### WORK TO COMPLETE
Which lines of the data below contain "людей"? Please show them all.

Extracted records
|---|

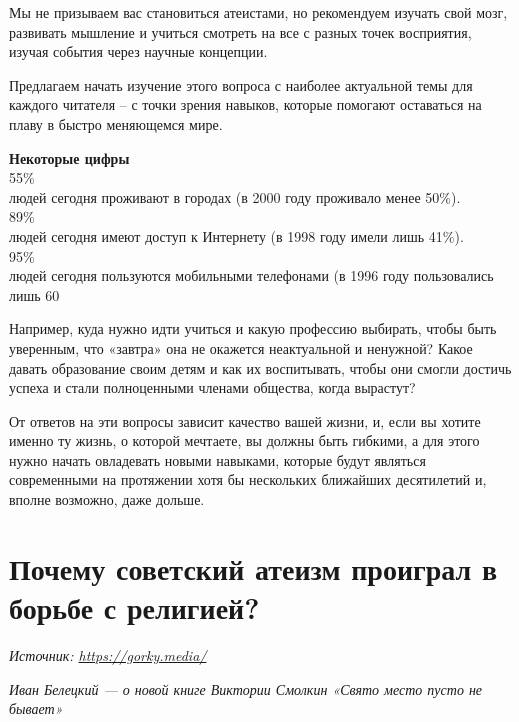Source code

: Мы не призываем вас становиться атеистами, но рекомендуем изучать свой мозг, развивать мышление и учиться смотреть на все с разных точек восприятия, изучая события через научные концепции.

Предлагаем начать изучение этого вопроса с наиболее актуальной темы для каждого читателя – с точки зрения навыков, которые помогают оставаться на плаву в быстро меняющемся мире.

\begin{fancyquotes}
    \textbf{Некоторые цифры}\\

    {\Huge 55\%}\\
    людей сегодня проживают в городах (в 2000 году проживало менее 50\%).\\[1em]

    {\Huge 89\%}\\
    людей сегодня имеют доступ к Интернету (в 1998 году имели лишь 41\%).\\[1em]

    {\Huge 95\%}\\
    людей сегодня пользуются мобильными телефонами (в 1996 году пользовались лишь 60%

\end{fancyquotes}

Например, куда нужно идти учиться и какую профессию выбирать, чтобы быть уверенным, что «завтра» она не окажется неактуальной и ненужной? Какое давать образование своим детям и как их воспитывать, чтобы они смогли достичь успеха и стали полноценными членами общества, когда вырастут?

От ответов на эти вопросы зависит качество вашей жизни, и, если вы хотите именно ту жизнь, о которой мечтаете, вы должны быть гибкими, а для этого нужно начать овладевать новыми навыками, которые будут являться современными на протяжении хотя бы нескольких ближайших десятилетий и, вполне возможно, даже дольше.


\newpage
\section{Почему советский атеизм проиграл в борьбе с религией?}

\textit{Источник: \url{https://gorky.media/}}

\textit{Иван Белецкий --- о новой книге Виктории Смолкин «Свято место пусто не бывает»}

|---|

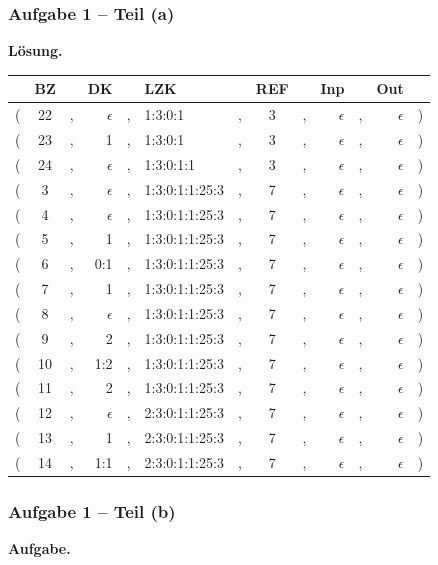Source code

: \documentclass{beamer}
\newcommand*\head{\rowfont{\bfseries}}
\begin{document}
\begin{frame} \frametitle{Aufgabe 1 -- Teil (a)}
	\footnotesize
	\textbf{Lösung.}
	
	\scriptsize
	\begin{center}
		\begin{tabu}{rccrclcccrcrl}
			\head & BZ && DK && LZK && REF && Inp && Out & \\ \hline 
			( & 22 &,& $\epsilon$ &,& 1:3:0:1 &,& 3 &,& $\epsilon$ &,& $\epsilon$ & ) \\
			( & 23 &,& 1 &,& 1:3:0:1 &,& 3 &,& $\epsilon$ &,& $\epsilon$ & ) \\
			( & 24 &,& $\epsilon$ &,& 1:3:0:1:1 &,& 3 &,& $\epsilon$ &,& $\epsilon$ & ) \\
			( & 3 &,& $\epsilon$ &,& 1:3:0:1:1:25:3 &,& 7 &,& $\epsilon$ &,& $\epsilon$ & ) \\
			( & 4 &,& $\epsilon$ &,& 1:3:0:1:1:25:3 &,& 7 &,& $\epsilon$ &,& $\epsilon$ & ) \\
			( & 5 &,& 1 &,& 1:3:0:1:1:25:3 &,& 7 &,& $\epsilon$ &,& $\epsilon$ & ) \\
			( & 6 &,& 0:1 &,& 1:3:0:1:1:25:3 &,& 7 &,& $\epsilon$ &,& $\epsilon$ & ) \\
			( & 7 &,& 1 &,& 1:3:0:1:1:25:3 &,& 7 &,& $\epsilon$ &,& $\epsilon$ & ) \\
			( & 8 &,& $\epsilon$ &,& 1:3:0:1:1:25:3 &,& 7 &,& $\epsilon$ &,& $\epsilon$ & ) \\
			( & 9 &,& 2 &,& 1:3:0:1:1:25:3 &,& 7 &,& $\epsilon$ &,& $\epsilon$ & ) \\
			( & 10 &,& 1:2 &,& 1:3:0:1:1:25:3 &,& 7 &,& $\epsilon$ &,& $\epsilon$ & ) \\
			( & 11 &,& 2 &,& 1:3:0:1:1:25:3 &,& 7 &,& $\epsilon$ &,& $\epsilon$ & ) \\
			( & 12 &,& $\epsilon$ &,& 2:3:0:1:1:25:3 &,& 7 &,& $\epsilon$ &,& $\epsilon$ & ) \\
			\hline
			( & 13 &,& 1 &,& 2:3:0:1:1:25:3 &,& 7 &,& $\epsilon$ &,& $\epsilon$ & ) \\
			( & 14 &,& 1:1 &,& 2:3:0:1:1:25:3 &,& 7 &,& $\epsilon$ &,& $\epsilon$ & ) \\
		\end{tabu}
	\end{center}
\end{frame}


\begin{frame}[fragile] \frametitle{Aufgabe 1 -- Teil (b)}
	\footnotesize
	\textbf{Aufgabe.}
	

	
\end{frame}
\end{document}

|---|

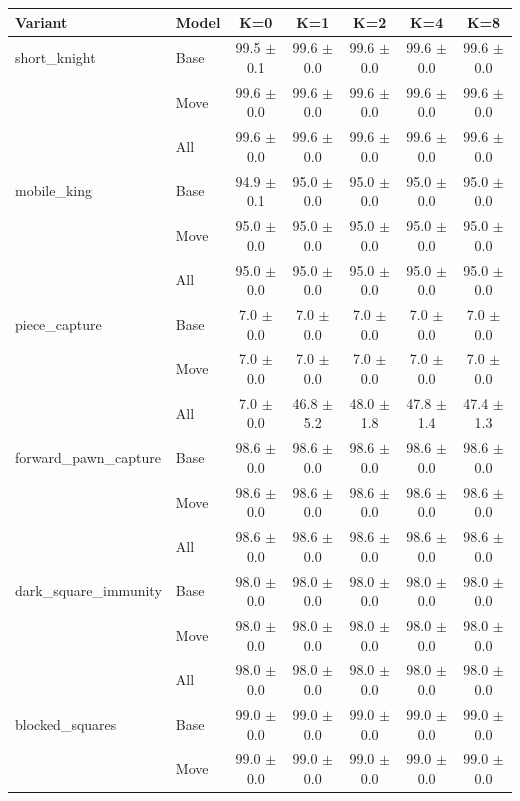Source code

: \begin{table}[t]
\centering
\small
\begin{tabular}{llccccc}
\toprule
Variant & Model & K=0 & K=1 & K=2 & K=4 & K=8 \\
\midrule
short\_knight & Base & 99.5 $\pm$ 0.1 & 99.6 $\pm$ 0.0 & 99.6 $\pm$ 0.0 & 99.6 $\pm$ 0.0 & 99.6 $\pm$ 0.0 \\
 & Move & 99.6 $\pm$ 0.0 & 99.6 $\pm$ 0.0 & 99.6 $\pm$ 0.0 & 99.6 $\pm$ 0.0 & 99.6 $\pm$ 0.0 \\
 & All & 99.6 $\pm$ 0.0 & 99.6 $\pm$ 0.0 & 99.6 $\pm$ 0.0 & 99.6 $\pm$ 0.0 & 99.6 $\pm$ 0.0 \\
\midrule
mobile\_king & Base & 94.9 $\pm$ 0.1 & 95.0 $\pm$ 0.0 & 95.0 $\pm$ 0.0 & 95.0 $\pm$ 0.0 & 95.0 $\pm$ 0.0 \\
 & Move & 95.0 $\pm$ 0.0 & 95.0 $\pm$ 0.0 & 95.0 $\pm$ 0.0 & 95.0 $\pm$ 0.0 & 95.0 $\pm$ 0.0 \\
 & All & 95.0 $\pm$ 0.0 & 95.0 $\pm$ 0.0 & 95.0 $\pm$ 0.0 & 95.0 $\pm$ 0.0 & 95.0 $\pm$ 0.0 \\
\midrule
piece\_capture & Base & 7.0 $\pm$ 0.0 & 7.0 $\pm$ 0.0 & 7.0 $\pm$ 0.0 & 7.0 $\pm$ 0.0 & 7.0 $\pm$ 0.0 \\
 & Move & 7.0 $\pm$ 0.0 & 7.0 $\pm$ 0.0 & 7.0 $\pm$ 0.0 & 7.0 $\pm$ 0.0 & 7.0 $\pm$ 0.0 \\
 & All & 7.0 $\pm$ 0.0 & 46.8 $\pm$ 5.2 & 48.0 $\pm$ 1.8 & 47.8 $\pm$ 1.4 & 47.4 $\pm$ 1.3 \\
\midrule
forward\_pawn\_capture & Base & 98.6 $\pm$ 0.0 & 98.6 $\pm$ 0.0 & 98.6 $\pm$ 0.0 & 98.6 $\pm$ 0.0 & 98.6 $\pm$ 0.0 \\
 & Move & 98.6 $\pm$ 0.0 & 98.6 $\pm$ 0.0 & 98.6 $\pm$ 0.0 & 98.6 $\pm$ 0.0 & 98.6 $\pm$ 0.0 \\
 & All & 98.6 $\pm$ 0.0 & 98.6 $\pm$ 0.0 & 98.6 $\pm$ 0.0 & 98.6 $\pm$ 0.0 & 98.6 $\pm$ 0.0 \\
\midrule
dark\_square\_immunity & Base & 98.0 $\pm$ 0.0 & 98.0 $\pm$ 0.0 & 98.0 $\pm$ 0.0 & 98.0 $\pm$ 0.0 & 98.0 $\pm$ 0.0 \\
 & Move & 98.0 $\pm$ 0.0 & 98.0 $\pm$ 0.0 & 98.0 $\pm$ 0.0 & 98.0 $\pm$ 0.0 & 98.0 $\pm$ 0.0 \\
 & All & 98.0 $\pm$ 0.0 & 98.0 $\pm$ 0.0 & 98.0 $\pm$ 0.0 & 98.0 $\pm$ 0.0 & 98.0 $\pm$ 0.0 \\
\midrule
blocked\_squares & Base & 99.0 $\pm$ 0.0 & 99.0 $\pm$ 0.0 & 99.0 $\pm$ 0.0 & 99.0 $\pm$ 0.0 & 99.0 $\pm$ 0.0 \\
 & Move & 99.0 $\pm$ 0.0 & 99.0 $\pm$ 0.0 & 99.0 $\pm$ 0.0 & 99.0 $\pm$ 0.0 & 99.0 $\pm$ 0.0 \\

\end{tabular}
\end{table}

|---|

### SOLVED PROBLEM
    людей сегодня проживают в городах (в 2000 году проживало менее 50\%).\\[1em]
    людей сегодня имеют доступ к Интернету (в 1998 году имели лишь 41\%).\\[1em]
    людей сегодня пользуются мобильными телефонами (в 1996 году пользовались лишь 60%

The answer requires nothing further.